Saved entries
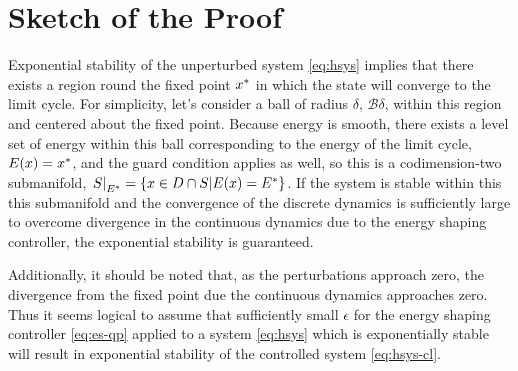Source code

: \documentclass[twocolumn]{article}
\begin{document}
\section{Sketch of the Proof}

Exponential stability of the unperturbed system \eqref{eq:hsys} implies that there exists a region round the fixed point $x^{*}$ in which the state will converge to the limit cycle.
%
For simplicity, let's consider a ball of radius $\delta$, $\mathcal{B}\delta$, within this region and centered about the fixed point.
%
Because energy is smooth, there exists a level set of energy within this ball corresponding to the energy of the limit cycle, $E(x) = x^{*}$, and the guard condition applies as well, so this is a codimension-two submanifold, $\left.S\right|_{E^{*}} = \{ x \in D \cap S | E(x) = E^{*} \}$.
%
If the system is stable within this this submanifold and the convergence of the discrete dynamics is sufficiently large to overcome divergence in the continuous dynamics due to the energy shaping controller, the exponential stability is guaranteed.


Additionally, it should be noted that, as the perturbations approach zero, the divergence from the fixed point due the continuous dynamics approaches zero.
%
Thus it seems logical to assume that sufficiently small $\epsilon$ for the energy shaping controller \eqref{eq:es-qp} applied to a system \eqref{eq:hsys} which is exponentially stable will result in exponential stability of the controlled system \eqref{eq:hsys-cl}.
\end{document}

What is being asked:
Please give back the data above word for word, with no pictures included.

Exercise response:
Source code

: \documentclass[twocolumn]{article}
\begin{document}
\section{Sketch of the Proof}

Exponential stability of the unperturbed system \eqref{eq:hsys} implies that there exists a region round the fixed point $x^{*}$ in which the state will converge to the limit cycle.
%
For simplicity, let's consider a ball of radius $\delta$, $\mathcal{B}\delta$, within this region and centered about the fixed point.
%
Because energy is smooth, there exists a level set of energy within this ball corresponding to the energy of the limit cycle, $E(x) = x^{*}$, and the guard condition applies as well, so this is a codimension-two submanifold, $\left.S\right|_{E^{*}} = \{ x \in D \cap S | E(x) = E^{*} \}$.
%
If the system is stable within this this submanifold and the convergence of the discrete dynamics is sufficiently large to overcome divergence in the continuous dynamics due to the energy shaping controller, the exponential stability is guaranteed.


Additionally, it should be noted that, as the perturbations approach zero, the divergence from the fixed point due the continuous dynamics approaches zero.
%
Thus it seems logical to assume that sufficiently small $\epsilon$ for the energy shaping controller \eqref{eq:es-qp} applied to a system \eqref{eq:hsys} which is exponentially stable will result in exponential stability of the controlled system \eqref{eq:hsys-cl}.
\end{document}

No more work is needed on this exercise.